Thank you for looking at my code for this analysis! I hope that it helps anyone interested look at a number of different macroeconomic variables in relation to their conversion events and see what the effect of this weird economy is on your conversion metrics. 

In [None]:
#import relevant packages 

import numpy as np
import pandas as pd
from sklearn import linear_model
import math
import seaborn as sns


from matplotlib import pyplot as plt
plt.style.use('ggplot')
!pip install fredapi
# uncomment the pip install if you don't already have fredapi installed as a package 
from fredapi import Fred

Import Kepler Data from Datorama - please note sample file template!

We recommend keeping things simple to start!
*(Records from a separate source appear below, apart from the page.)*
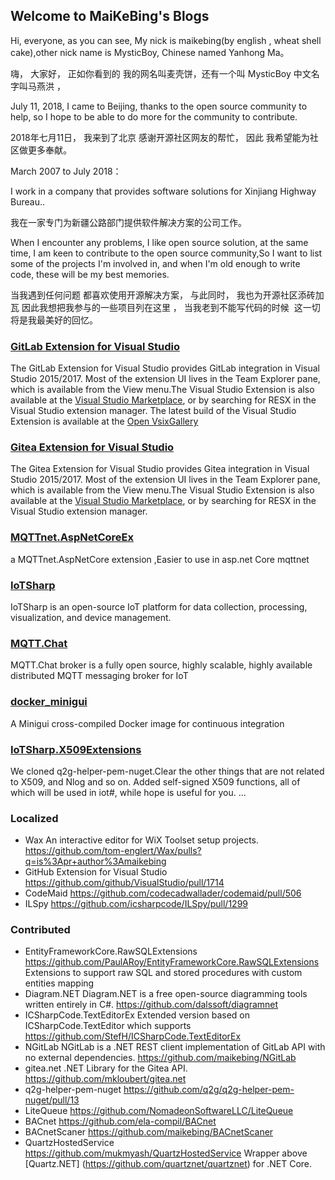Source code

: ## Welcome to MaiKeBing's Blogs

Hi, everyone, as you can see, My nick is maikebing(by english , wheat shell cake),other nick name is MysticBoy, Chinese named  Yanhong Ma。

嗨， 大家好， 正如你看到的 我的网名叫麦壳饼，还有一个叫 MysticBoy 中文名字叫马燕洪 ，



July 11, 2018, I came to Beijing, thanks to the open source community to help, so I hope to be able to do more for the community to contribute. 

2018年七月11日， 我来到了北京 感谢开源社区网友的帮忙， 因此 我希望能为社区做更多奉献。 


March 2007 to July 2018：

I work in a company that provides software solutions for Xinjiang Highway Bureau..

我在一家专门为新疆公路部门提供软件解决方案的公司工作。

When I encounter any problems, I like open source solution, at the same time, I am keen to contribute to the open source community,So I want to list some of the projects I'm involved in, and when I'm old enough to write code, these will be my best memories.

当我遇到任何问题 都喜欢使用开源解决方案， 与此同时， 我也为开源社区添砖加瓦 因此我想把我参与的一些项目列在这里 ， 当我老到不能写代码的时候  这一切将是我最美好的回忆。 

### [GitLab Extension for Visual Studio](https://github.com/maikebing/MQTTnet.AspNetCoreEx)

The  GitLab Extension for Visual Studio provides GitLab integration in Visual Studio 2015/2017. Most of the extension UI lives in the Team Explorer pane, which is available from the View menu.The Visual Studio Extension is also available at the [Visual Studio Marketplace](https://marketplace.visualstudio.com/items?itemName=MysticBoy.GitLabExtensionforVisualStudio), or by searching for RESX in the Visual Studio extension manager. The latest build of the Visual Studio Extension is available at the [Open VsixGallery](http://vsixgallery.com/extension/54803a44-49e0-4935-bba4-7d7d91682273/)



### [Gitea Extension for Visual Studio](https://github.com/maikebing/Gitea.VisualStudio)

The  Gitea Extension for Visual Studio provides Gitea integration in Visual Studio 2015/2017. Most of the extension UI lives in the Team Explorer pane, which is available from the View menu.The Visual Studio Extension is also available at the [Visual Studio Marketplace](https://marketplace.visualstudio.com/items?itemName=MysticBoy.GiteaExtensionforVisualStudio), or by searching for RESX in the Visual Studio extension manager. 

### [MQTTnet.AspNetCoreEx](https://github.com/maikebing/MQTTnet.AspNetCoreEx)

  a MQTTnet.AspNetCore  extension ,Easier to use in asp.net Core mqttnet
 
### [IoTSharp](https://github.com/IoTSharp/IoTSharp)

IoTSharp is an open-source IoT platform for data collection, processing, visualization, and device management.

### [MQTT.Chat](https://github.com/IoTSharp/MQTT.Chat)

MQTT.Chat broker is a fully open source, highly scalable, highly available distributed MQTT messaging broker for IoT
   
  
### [docker_minigui](https://github.com/maikebing/docker_minigui)  

A Minigui cross-compiled Docker image for continuous integration 
  
### [IoTSharp.X509Extensions](https://github.com/IoTSharp/IoTSharp.X509Extensions)  

We cloned q2g-helper-pem-nuget.Clear the other things that are not related to X509, and Nlog and so on. Added self-signed X509 functions, all of which will be used in iot#, while hope is useful for you. ...


### Localized  

 - Wax An interactive editor for WiX Toolset setup projects. https://github.com/tom-englert/Wax/pulls?q=is%3Apr+author%3Amaikebing
 - GitHub Extension for Visual Studio   https://github.com/github/VisualStudio/pull/1714 
 - CodeMaid   https://github.com/codecadwallader/codemaid/pull/506 
 - ILSpy  https://github.com/icsharpcode/ILSpy/pull/1299


### Contributed
-  EntityFrameworkCore.RawSQLExtensions  https://github.com/PaulARoy/EntityFrameworkCore.RawSQLExtensions Extensions to support raw SQL and stored procedures with custom entities mapping 
 - Diagram.NET   Diagram.NET is a free open-source diagramming tools written entirely in C#.  https://github.com/dalssoft/diagramnet 
 - ICSharpCode.TextEditorEx  Extended version based on ICSharpCode.TextEditor which supports    https://github.com/StefH/ICSharpCode.TextEditorEx 
 - NGitLab  NGitLab is a .NET REST client implementation of GitLab API with no external dependencies.    https://github.com/maikebing/NGitLab  
- gitea.net .NET Library for the Gitea API.   https://github.com/mkloubert/gitea.net
-  q2g-helper-pem-nuget  https://github.com/q2g/q2g-helper-pem-nuget/pull/13 
-  LiteQueue  https://github.com/NomadeonSoftwareLLC/LiteQueue
-  BACnet  https://github.com/ela-compil/BACnet
-  BACnetScaner  https://github.com/maikebing/BACnetScaner
-  QuartzHostedService  https://github.com/mukmyash/QuartzHostedService      Wrapper above [Quartz.NET] (https://github.com/quartznet/quartznet) for .NET Core.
Spend and Conversions by Month works best 

Make sure that you have Month as the first column, Spend as the second column, and Conversions as the third column!

Make sure your file is either a .xlsx file or a .csv file! 

Works best with Kepler data that matches the Macro Economic data. So 1/1/18 - the previous month is what I'd do

In [None]:
#DON'T SKIP: replace "Kepler_Data_From_Datorama" with your file name!

try: 
    kepler_data_frame = pd.read_excel("Kepler_Data_From_Datorama.xlsx")
except FileNotFoundError:
    kepler_data_frame = pd.read_csv("Kepler_Data_From_Datorama.csv")

#DON'T SKIP: put in the start and end date of your file 
#input the first month for your file: year, then month, then day (1) 

start_date = "2018-06-01" #@param {type : "date"}
end_date = "2022-10-01" #@param {type : "date"}

kepler_data_frame = kepler_data_frame.rename(columns = {"index": "Month", kepler_data_frame.columns[1]:"Total_Spend", kepler_data_frame.columns[2]: "Conversions"})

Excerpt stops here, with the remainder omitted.